Un altro modo di guardare al trasporto ripensando del tutto il senso e l‘impatto ambientale delle infrastrutture viarie, oppure l’alternativa definitiva all’alta velocità ferroviaria. Questo l’orizzonte della elettrificazione autostradale, ormai più di un progetto singolo, ma un orizzonte su cui convergono molti paesi e che consente di ottenere in tempi rapidi nuove dorsali ad impatto zero per movimentare le merci, e in futuro anche i flussi di auto private.
Letteralmente, sono due le strade delle sperimentazione avanzata, una delle quali aperta anche in Italia, dalla A35 Bre-Be-Mi Brescia, Bergamo, Milano, una considerata una delle autostrade più moderne del continente europeo. Su un tratto di circa 6 km tra i caselli di Romano di Lombardia e Calcio, in provincia di Bergamo, verranno istallati in entrambi i sensi di marcia dei cavi elettrici sospesi a circa 5 metri e mezzo di altezza per fornire l’alimentazione necessaria al movimento di autocarri industriali dotati di specifici pantografi.
Francesco Bettoni, il presidente della A35 Bre-Be-Mi, ha definito il progetto come una vera e propria “rivoluzione copernicana nel trasporto di merci su gomma” in cui la sostenibilità ambientale ha un’importanza centrale. Una iniziativa ambiziosa quanto concreta, che vede associarsi l’azienda svedese di veicoli industriali Scania, il leader mondiale dei sistemi elettrici Siemens, Ministero dei Trasporti e Ministero dell’Ambiente e Cal, Concessioni Autostradali Lombarde.
Il progetto di eHighway, ovvero di autostrada elettrificata italiana, poggia sulla produzione di energia elettrica generata da pannelli fotovoltaici, quindi è certamente un ecosistema verde completo. Ma a convincere di più è la reale compatibilità con la meccanica e l’elettronica già disponibile per i mezzi pesanti. Nessuno scossone o promessa, ma un utilizzo intelligente della tecnologia ibrida già esistente. Questi mezzi utilizzeranno infatti la trazione elettrica sono nel tratto autostradale servito dalle linee di alimentazione aerea, mentre saranno spinti ancora da un motore elettrico collegato alle batterie di bordo o da uno a carburante convenzionale ogni volta che usciranno dai percorsi elettrificati.
Le potenzialità sono immense, con costi di adattamento delle strutture viarie piuttosto contenuti. La possibilità, poi, di utilizzare esclusivamente fonti rinnovabili per alimentare le linee aeree rende questo sistema l’estensione naturale delle Smart Grid pensate originariamente in ambito urbano.
I precedenti del resto non mancano.

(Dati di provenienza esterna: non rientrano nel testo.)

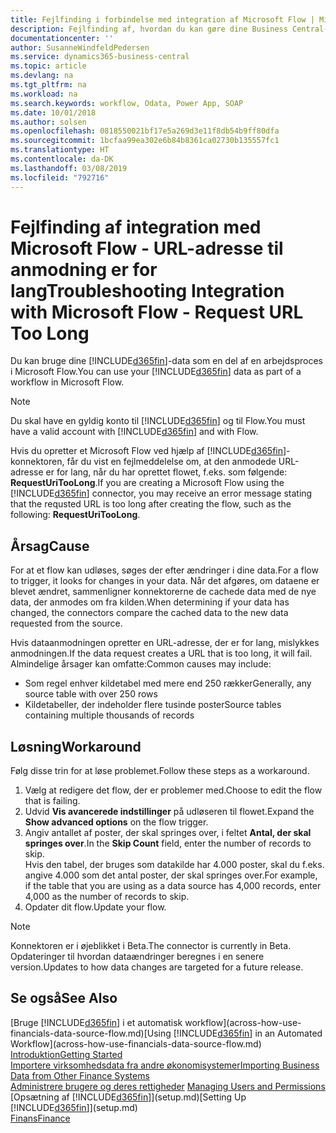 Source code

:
 ```yaml
---
title: Fejlfinding i forbindelse med integration af Microsoft Flow | Microsoft Docs
description: Fejlfinding af, hvordan du kan gøre dine Business Central-data tilgængelige som datakilde og angive en OData URL-adresse til dine webtjenester for at oprette et automatiseret workflow.
documentationcenter: ''
author: SusanneWindfeldPedersen
ms.service: dynamics365-business-central
ms.topic: article
ms.devlang: na
ms.tgt_pltfrm: na
ms.workload: na
ms.search.keywords: workflow, Odata, Power App, SOAP
ms.date: 10/01/2018
ms.author: solsen
ms.openlocfilehash: 0818550021bf17e5a269d3e11f8db54b9ff80dfa
ms.sourcegitcommit: 1bcfaa99ea302e6b84b8361ca02730b135557fc1
ms.translationtype: HT
ms.contentlocale: da-DK
ms.lasthandoff: 03/08/2019
ms.locfileid: "792716"
---
```

# <a name="troubleshooting-integration-with-microsoft-flow---request-url-too-long"></a><span data-ttu-id="1defc-103">Fejlfinding af integration med Microsoft Flow - URL-adresse til anmodning er for lang</span><span class="sxs-lookup"><span data-stu-id="1defc-103">Troubleshooting Integration with Microsoft Flow - Request URL Too Long</span></span>
<span data-ttu-id="1defc-104">Du kan bruge dine [!INCLUDE[d365fin](includes/d365fin_md.md)]-data som en del af en arbejdsproces i Microsoft Flow.</span><span class="sxs-lookup"><span data-stu-id="1defc-104">You can use your [!INCLUDE[d365fin](includes/d365fin_md.md)] data as part of a workflow in Microsoft Flow.</span></span>  

> [!NOTE]  
>   <span data-ttu-id="1defc-105">Du skal have en gyldig konto til [!INCLUDE[d365fin](includes/d365fin_md.md)] og til Flow.</span><span class="sxs-lookup"><span data-stu-id="1defc-105">You must have a valid account with [!INCLUDE[d365fin](includes/d365fin_md.md)] and with Flow.</span></span>  

<span data-ttu-id="1defc-106">Hvis du opretter et Microsoft Flow ved hjælp af [!INCLUDE[d365fin](includes/d365fin_md.md)]-konnektoren, får du vist en fejlmeddelelse om, at den anmodede URL-adresse er for lang, når du har oprettet flowet, f.eks. som følgende: **RequestUriTooLong**.</span><span class="sxs-lookup"><span data-stu-id="1defc-106">If you are creating a Microsoft Flow using the [!INCLUDE[d365fin](includes/d365fin_md.md)] connector, you may receive an error message stating that the requsted URL is too long after creating the flow, such as the following: **RequestUriTooLong**.</span></span>

## <a name="cause"></a><span data-ttu-id="1defc-107">Årsag</span><span class="sxs-lookup"><span data-stu-id="1defc-107">Cause</span></span>
<span data-ttu-id="1defc-108">For at et flow kan udløses, søges der efter ændringer i dine data.</span><span class="sxs-lookup"><span data-stu-id="1defc-108">For a flow to trigger, it looks for changes in your data.</span></span> <span data-ttu-id="1defc-109">Når det afgøres, om dataene er blevet ændret, sammenligner konnektorerne de cachede data med de nye data, der anmodes om fra kilden.</span><span class="sxs-lookup"><span data-stu-id="1defc-109">When determining if your data has changed, the connectors compare the cached data to the new data requested from the source.</span></span>  

<span data-ttu-id="1defc-110">Hvis dataanmodningen opretter en URL-adresse, der er for lang, mislykkes anmodningen.</span><span class="sxs-lookup"><span data-stu-id="1defc-110">If the data request creates a URL that is too long, it will fail.</span></span> <span data-ttu-id="1defc-111">Almindelige årsager kan omfatte:</span><span class="sxs-lookup"><span data-stu-id="1defc-111">Common causes may include:</span></span>
- <span data-ttu-id="1defc-112">Som regel enhver kildetabel med mere end 250 rækker</span><span class="sxs-lookup"><span data-stu-id="1defc-112">Generally, any source table with over 250 rows</span></span>
- <span data-ttu-id="1defc-113">Kildetabeller, der indeholder flere tusinde poster</span><span class="sxs-lookup"><span data-stu-id="1defc-113">Source tables containing multiple thousands of records</span></span>

## <a name="workaround"></a><span data-ttu-id="1defc-114">Løsning</span><span class="sxs-lookup"><span data-stu-id="1defc-114">Workaround</span></span>
<span data-ttu-id="1defc-115">Følg disse trin for at løse problemet.</span><span class="sxs-lookup"><span data-stu-id="1defc-115">Follow these steps as a workaround.</span></span>
1. <span data-ttu-id="1defc-116">Vælg at redigere det flow, der er problemer med.</span><span class="sxs-lookup"><span data-stu-id="1defc-116">Choose to edit the flow that is failing.</span></span>
2. <span data-ttu-id="1defc-117">Udvid **Vis avancerede indstillinger** på udløseren til flowet.</span><span class="sxs-lookup"><span data-stu-id="1defc-117">Expand the **Show advanced options** on the flow trigger.</span></span>
3. <span data-ttu-id="1defc-118">Angiv antallet af poster, der skal springes over, i feltet **Antal, der skal springes over**.</span><span class="sxs-lookup"><span data-stu-id="1defc-118">In the **Skip Count** field, enter the number of records to skip.</span></span>  
<span data-ttu-id="1defc-119">Hvis den tabel, der bruges som datakilde har 4.000 poster, skal du f.eks. angive 4.000 som det antal poster, der skal springes over.</span><span class="sxs-lookup"><span data-stu-id="1defc-119">For example, if the table that you are using as a data source has 4,000 records, enter 4,000 as the number of records to skip.</span></span>
4. <span data-ttu-id="1defc-120">Opdater dit flow.</span><span class="sxs-lookup"><span data-stu-id="1defc-120">Update your flow.</span></span>

> [!NOTE]  
> <span data-ttu-id="1defc-121">Konnektoren er i øjeblikket i Beta.</span><span class="sxs-lookup"><span data-stu-id="1defc-121">The connector is currently in Beta.</span></span> <span data-ttu-id="1defc-122">Opdateringer til hvordan dataændringer beregnes i en senere version.</span><span class="sxs-lookup"><span data-stu-id="1defc-122">Updates to how data changes are targeted for a future release.</span></span>


## <a name="see-also"></a><span data-ttu-id="1defc-123">Se også</span><span class="sxs-lookup"><span data-stu-id="1defc-123">See Also</span></span>
<span data-ttu-id="1defc-124">[Bruge [!INCLUDE[d365fin](includes/d365fin_md.md)] i et automatisk workflow](across-how-use-financials-data-source-flow.md)</span><span class="sxs-lookup"><span data-stu-id="1defc-124">[Using [!INCLUDE[d365fin](includes/d365fin_md.md)] in an Automated Workflow](across-how-use-financials-data-source-flow.md)</span></span>  
[<span data-ttu-id="1defc-125">Introduktion</span><span class="sxs-lookup"><span data-stu-id="1defc-125">Getting Started</span></span>](product-get-started.md)  
[<span data-ttu-id="1defc-126">Importere virksomhedsdata fra andre økonomisystemer</span><span class="sxs-lookup"><span data-stu-id="1defc-126">Importing Business Data from Other Finance Systems</span></span>](across-import-data-configuration-packages.md)  
<span data-ttu-id="1defc-127">[Administrere brugere og deres rettigheder](ui-how-users-permissions.md)  </span><span class="sxs-lookup"><span data-stu-id="1defc-127">[Managing Users and Permissions](ui-how-users-permissions.md)  </span></span>  
<span data-ttu-id="1defc-128">[Opsætning af [!INCLUDE[d365fin](includes/d365fin_md.md)]](setup.md)</span><span class="sxs-lookup"><span data-stu-id="1defc-128">[Setting Up [!INCLUDE[d365fin](includes/d365fin_md.md)]](setup.md)</span></span>  
[<span data-ttu-id="1defc-129">Finans</span><span class="sxs-lookup"><span data-stu-id="1defc-129">Finance</span></span>](finance.md)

In California è presente un tratto autostradale, coordinato da Siemens e Volvo, che arriva nella zona portuale di Long Beach, così come vicino alla città di Gävle in Svezia, sulla E16 che collega il Paese alla Norvegia, oppure in Germania, sull’autostrada fra Reinfeld e Lübecca. La storia delle sperimentazioni ad impatto zero insegna che il fattore determinante nella diffusione finale di una tecnologia sta nella capacità di non generare investimenti folli, di adeguarsi velocemente agli standard tecnologici dell’industria automobilistica, di risolvere problemi invece che crearne.
Questo è il caso, perché contrariamente a quanto previsto dalla maggioranza degli analisti, negli ultimi cinque anni il costo delle batterie elettriche per autotrazione non è affatto sceso dai 1000 dollari a kWh ad una quota inferiore ai 100. Tutt’altro, considerando che per i materiali come cobalto e litio necessari per fabbricarle si stanno incontrando inaspettate problematiche di approvvigionamento e rispetto dei diritti umani nelle miniere a cielo aperto della Bolivia o dell’Africa sub sahariana.
Elettrificare le infrastrutture viarie per via aerea risolve poi anche alle radice tutte le perplessità dei sistemi di trasmissione di energia ad induzione. In Sud Corea da alcuni anni girano fra il centro della città di Gumi e l’aeroporto bus elettrici alimentati a induzione, creati dal Korea Advanced Institute of Science and Technology: 3 km di strada, dei 20 di percorso totale, nascondono sotto l’asfalto bobine che ricaricano una piccola batteria a bordo del bus attraverso l’interazione tra campi magnetici. Nulla di diverso di quanto accade con gli smartphone di ultimissima generazione poggiati su apposite basi di ricarica, ma rilanciare questo metodo su strada ha dei costi esorbitanti: 500 euro al metro.